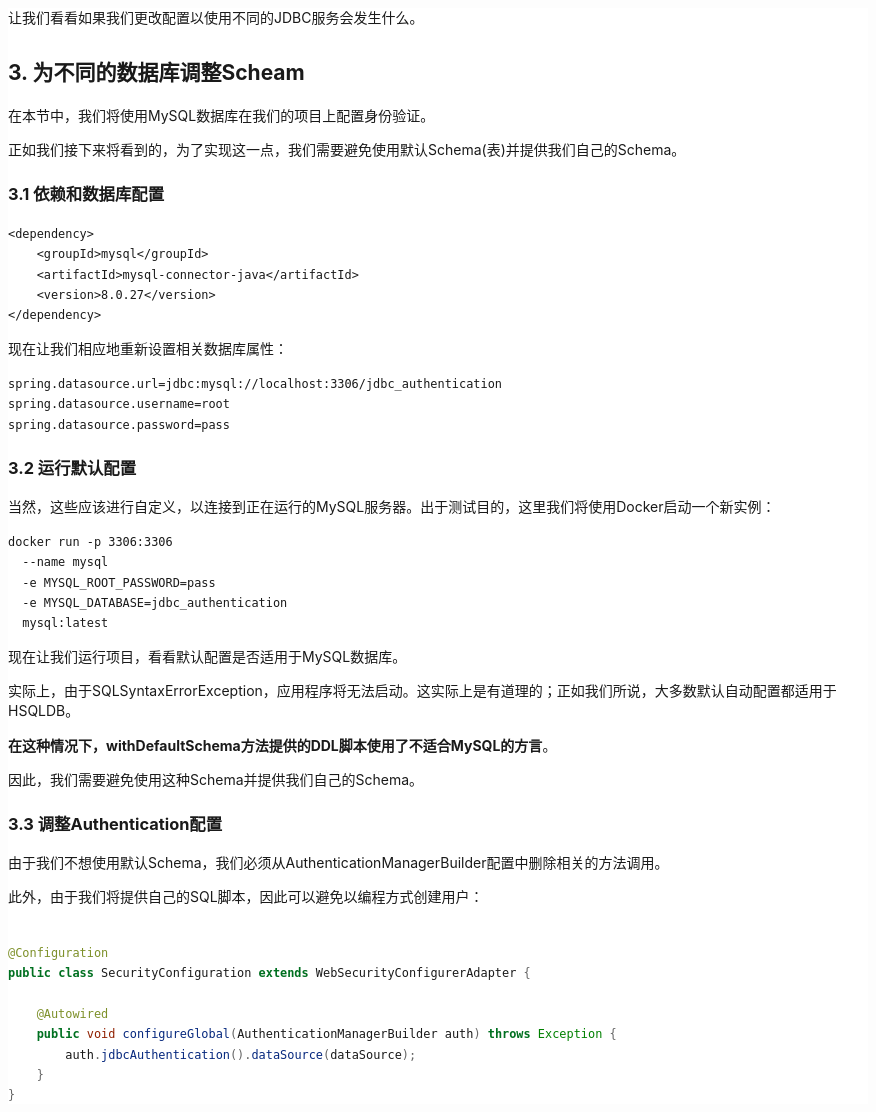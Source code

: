 让我们看看如果我们更改配置以使用不同的JDBC服务会发生什么。

## 3. 为不同的数据库调整Scheam

在本节中，我们将使用MySQL数据库在我们的项目上配置身份验证。

正如我们接下来将看到的，为了实现这一点，我们需要避免使用默认Schema(表)并提供我们自己的Schema。

### 3.1 依赖和数据库配置

```text
<dependency>
    <groupId>mysql</groupId>
    <artifactId>mysql-connector-java</artifactId>
    <version>8.0.27</version>
</dependency>
```

现在让我们相应地重新设置相关数据库属性：

```properties
spring.datasource.url=jdbc:mysql://localhost:3306/jdbc_authentication
spring.datasource.username=root
spring.datasource.password=pass
```

### 3.2 运行默认配置

当然，这些应该进行自定义，以连接到正在运行的MySQL服务器。出于测试目的，这里我们将使用Docker启动一个新实例：

```shell
docker run -p 3306:3306
  --name mysql
  -e MYSQL_ROOT_PASSWORD=pass
  -e MYSQL_DATABASE=jdbc_authentication
  mysql:latest
```

现在让我们运行项目，看看默认配置是否适用于MySQL数据库。

实际上，由于SQLSyntaxErrorException，应用程序将无法启动。这实际上是有道理的；正如我们所说，大多数默认自动配置都适用于HSQLDB。

**在这种情况下，withDefaultSchema方法提供的DDL脚本使用了不适合MySQL的方言**。

因此，我们需要避免使用这种Schema并提供我们自己的Schema。

### 3.3 调整Authentication配置

由于我们不想使用默认Schema，我们必须从AuthenticationManagerBuilder配置中删除相关的方法调用。

此外，由于我们将提供自己的SQL脚本，因此可以避免以编程方式创建用户：

```java

@Configuration
public class SecurityConfiguration extends WebSecurityConfigurerAdapter {

    @Autowired
    public void configureGlobal(AuthenticationManagerBuilder auth) throws Exception {
        auth.jdbcAuthentication().dataSource(dataSource);
    }
}
```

= = =

Write out only those lines that fall between the one containing "现在让我们运行项目，看看默认配置是否适用于MySQL数据库。" and the end of the entries, the first and last included, exactly as they read.

现在让我们运行项目，看看默认配置是否适用于MySQL数据库。

实际上，由于SQLSyntaxErrorException，应用程序将无法启动。这实际上是有道理的；正如我们所说，大多数默认自动配置都适用于HSQLDB。

**在这种情况下，withDefaultSchema方法提供的DDL脚本使用了不适合MySQL的方言**。

因此，我们需要避免使用这种Schema并提供我们自己的Schema。

### 3.3 调整Authentication配置

由于我们不想使用默认Schema，我们必须从AuthenticationManagerBuilder配置中删除相关的方法调用。

此外，由于我们将提供自己的SQL脚本，因此可以避免以编程方式创建用户：

```java

@Configuration
public class SecurityConfiguration extends WebSecurityConfigurerAdapter {

    @Autowired
    public void configureGlobal(AuthenticationManagerBuilder auth) throws Exception {
        auth.jdbcAuthentication().dataSource(dataSource);
    }
}
```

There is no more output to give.